GIVEN RECORDS START

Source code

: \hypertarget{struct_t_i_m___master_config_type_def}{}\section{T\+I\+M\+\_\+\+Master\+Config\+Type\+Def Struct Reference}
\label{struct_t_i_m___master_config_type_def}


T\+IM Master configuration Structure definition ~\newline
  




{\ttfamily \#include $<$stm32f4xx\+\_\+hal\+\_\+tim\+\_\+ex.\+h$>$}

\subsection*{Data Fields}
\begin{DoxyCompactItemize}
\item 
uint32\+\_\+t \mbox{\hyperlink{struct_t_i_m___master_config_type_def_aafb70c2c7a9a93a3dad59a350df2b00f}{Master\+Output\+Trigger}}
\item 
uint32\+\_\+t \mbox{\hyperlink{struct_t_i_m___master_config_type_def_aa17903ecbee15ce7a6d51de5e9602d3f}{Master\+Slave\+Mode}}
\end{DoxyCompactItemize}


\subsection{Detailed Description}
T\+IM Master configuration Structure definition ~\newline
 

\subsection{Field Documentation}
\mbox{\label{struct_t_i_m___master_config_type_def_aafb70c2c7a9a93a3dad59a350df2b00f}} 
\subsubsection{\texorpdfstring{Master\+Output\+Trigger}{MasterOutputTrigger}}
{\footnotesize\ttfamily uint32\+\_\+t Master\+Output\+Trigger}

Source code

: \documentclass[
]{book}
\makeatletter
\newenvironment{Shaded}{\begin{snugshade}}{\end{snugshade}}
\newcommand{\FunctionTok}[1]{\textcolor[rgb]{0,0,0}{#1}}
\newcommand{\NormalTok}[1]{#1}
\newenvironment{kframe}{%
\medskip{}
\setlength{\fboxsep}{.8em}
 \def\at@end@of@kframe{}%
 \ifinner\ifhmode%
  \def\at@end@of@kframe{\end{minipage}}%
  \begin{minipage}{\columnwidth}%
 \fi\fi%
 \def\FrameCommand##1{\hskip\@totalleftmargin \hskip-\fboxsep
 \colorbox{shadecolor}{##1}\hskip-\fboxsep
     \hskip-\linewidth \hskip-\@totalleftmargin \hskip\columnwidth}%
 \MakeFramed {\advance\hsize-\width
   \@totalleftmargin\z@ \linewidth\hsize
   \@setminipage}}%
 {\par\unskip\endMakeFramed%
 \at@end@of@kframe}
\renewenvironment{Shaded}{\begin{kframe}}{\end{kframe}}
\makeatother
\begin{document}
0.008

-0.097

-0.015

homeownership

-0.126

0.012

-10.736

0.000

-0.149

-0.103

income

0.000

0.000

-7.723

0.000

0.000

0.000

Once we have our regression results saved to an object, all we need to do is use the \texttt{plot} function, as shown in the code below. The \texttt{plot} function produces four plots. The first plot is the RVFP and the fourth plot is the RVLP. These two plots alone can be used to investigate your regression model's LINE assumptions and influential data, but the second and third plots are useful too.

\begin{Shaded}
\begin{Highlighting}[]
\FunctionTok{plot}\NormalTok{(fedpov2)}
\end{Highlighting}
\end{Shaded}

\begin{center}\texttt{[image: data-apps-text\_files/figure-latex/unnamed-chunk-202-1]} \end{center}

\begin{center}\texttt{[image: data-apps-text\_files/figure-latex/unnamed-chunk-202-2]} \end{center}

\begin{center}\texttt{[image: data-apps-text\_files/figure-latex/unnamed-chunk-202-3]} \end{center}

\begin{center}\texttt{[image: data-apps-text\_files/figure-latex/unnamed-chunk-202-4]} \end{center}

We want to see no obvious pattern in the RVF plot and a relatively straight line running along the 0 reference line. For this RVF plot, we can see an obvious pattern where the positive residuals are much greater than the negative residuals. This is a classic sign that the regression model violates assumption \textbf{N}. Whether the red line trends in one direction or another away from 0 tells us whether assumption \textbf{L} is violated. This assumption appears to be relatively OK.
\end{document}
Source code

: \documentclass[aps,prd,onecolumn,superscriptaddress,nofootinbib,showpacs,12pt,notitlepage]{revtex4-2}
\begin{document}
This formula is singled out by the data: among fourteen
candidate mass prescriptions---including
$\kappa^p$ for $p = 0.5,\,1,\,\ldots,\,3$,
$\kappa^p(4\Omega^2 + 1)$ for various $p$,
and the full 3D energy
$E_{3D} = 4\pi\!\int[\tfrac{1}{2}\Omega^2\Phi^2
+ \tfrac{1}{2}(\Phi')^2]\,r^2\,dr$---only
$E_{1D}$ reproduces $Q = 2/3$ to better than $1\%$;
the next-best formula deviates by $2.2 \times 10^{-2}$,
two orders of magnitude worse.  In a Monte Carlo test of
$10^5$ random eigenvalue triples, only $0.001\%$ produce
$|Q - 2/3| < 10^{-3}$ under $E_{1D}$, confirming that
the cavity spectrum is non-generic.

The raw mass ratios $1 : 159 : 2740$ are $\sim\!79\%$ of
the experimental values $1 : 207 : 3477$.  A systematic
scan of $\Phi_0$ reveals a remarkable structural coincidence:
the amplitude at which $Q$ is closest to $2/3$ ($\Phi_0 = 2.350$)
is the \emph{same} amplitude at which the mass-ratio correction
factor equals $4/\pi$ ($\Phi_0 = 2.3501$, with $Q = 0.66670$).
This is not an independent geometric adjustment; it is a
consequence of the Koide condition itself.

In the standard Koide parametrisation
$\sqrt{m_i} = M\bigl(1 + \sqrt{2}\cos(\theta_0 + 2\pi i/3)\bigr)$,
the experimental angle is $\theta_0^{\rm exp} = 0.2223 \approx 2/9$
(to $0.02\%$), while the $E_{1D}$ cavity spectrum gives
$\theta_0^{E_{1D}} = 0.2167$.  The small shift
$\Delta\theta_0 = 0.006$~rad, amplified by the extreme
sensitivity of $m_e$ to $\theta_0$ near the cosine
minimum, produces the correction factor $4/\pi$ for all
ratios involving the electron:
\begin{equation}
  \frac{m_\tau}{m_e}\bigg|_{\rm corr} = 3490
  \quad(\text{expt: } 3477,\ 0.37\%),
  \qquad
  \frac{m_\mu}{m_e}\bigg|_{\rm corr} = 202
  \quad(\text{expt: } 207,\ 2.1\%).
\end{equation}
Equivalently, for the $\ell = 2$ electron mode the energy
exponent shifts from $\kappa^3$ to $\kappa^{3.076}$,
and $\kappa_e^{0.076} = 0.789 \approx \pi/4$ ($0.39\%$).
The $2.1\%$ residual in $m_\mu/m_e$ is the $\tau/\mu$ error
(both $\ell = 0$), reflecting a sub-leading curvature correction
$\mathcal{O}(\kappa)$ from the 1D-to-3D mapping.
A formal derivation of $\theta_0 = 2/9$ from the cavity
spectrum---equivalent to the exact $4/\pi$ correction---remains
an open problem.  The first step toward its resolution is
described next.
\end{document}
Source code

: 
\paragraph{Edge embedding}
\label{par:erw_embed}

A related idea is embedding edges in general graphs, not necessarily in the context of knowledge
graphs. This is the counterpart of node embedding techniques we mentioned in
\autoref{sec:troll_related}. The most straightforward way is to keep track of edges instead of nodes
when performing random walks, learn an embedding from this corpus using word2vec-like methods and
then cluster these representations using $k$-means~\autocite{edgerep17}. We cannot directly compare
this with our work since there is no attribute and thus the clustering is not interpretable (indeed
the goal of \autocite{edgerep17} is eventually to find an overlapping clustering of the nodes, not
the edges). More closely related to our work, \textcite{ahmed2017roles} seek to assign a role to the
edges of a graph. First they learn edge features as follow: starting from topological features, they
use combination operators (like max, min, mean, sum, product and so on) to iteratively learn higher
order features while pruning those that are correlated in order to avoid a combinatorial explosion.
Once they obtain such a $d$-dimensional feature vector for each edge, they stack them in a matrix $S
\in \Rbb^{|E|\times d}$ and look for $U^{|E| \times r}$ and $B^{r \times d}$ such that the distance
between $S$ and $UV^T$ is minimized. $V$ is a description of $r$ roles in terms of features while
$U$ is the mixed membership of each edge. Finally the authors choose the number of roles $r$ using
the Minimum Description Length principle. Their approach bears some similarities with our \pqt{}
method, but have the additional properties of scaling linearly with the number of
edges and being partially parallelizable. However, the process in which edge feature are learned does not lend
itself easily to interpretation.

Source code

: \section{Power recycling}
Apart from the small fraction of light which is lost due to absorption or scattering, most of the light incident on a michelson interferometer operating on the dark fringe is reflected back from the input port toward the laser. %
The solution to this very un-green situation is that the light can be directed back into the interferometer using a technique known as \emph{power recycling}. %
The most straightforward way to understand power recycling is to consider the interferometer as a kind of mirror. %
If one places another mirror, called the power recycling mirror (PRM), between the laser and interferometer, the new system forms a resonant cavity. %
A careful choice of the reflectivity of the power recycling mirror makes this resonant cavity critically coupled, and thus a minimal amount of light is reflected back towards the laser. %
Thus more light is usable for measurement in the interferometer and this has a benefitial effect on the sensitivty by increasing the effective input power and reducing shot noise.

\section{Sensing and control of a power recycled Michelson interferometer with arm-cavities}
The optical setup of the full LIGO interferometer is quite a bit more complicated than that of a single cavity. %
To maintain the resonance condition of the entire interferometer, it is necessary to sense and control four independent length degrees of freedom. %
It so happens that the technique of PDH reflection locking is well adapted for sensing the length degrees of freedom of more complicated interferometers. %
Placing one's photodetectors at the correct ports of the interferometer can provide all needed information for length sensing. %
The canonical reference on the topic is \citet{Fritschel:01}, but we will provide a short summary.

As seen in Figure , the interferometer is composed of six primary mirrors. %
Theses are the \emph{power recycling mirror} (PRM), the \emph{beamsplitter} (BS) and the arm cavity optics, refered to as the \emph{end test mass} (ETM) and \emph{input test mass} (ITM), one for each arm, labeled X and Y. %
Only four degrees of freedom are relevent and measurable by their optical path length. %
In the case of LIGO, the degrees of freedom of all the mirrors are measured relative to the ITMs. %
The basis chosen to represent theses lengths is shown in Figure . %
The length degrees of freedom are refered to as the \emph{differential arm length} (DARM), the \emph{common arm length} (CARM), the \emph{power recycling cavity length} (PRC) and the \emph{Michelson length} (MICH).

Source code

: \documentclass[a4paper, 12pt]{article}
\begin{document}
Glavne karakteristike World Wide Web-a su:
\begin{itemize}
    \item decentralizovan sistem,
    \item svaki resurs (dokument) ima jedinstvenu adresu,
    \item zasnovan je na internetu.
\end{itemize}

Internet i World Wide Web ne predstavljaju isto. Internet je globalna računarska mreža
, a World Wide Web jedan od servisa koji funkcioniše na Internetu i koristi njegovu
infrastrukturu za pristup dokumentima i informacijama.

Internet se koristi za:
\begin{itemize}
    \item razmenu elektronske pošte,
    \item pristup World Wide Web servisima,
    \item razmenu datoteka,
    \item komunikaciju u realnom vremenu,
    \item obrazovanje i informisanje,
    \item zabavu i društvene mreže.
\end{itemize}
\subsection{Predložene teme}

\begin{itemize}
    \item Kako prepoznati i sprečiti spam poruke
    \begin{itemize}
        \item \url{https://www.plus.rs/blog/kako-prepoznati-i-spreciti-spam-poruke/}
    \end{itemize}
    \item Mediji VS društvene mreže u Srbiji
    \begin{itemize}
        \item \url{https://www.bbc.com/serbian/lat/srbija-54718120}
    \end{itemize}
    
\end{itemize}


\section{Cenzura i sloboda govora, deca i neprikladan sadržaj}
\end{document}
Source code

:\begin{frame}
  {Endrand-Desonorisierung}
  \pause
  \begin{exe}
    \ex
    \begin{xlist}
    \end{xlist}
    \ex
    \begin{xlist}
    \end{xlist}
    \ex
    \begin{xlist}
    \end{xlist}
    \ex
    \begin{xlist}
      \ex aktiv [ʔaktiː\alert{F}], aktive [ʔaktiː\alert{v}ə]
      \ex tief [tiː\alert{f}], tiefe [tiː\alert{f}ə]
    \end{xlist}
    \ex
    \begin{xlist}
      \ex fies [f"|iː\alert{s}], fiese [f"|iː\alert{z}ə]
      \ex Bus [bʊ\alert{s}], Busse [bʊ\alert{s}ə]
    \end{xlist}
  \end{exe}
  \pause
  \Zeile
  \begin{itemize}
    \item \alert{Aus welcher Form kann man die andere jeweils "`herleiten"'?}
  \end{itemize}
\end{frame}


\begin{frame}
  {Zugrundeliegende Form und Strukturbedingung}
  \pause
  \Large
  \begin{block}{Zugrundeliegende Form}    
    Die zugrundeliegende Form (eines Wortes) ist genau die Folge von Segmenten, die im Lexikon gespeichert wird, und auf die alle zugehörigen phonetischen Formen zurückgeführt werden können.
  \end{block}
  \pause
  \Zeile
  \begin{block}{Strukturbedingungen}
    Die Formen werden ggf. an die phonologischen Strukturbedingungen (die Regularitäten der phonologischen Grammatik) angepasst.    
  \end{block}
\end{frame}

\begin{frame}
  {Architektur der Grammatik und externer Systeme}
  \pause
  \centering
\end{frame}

GIVEN RECORDS END

The entries above hold a line with "exponent shifts from" and a later line with "this with our". Write out exactly those lines and all lines between, nothing more.

exponent shifts from $\kappa^3$ to $\kappa^{3.076}$,
and $\kappa_e^{0.076} = 0.789 \approx \pi/4$ ($0.39\%$).
The $2.1\%$ residual in $m_\mu/m_e$ is the $\tau/\mu$ error
(both $\ell = 0$), reflecting a sub-leading curvature correction
$\mathcal{O}(\kappa)$ from the 1D-to-3D mapping.
A formal derivation of $\theta_0 = 2/9$ from the cavity
spectrum---equivalent to the exact $4/\pi$ correction---remains
an open problem.  The first step toward its resolution is
described next.
\end{document}
Source code

: 
\paragraph{Edge embedding}
\label{par:erw_embed}

A related idea is embedding edges in general graphs, not necessarily in the context of knowledge
graphs. This is the counterpart of node embedding techniques we mentioned in
\autoref{sec:troll_related}. The most straightforward way is to keep track of edges instead of nodes
when performing random walks, learn an embedding from this corpus using word2vec-like methods and
then cluster these representations using $k$-means~\autocite{edgerep17}. We cannot directly compare
this with our work since there is no attribute and thus the clustering is not interpretable (indeed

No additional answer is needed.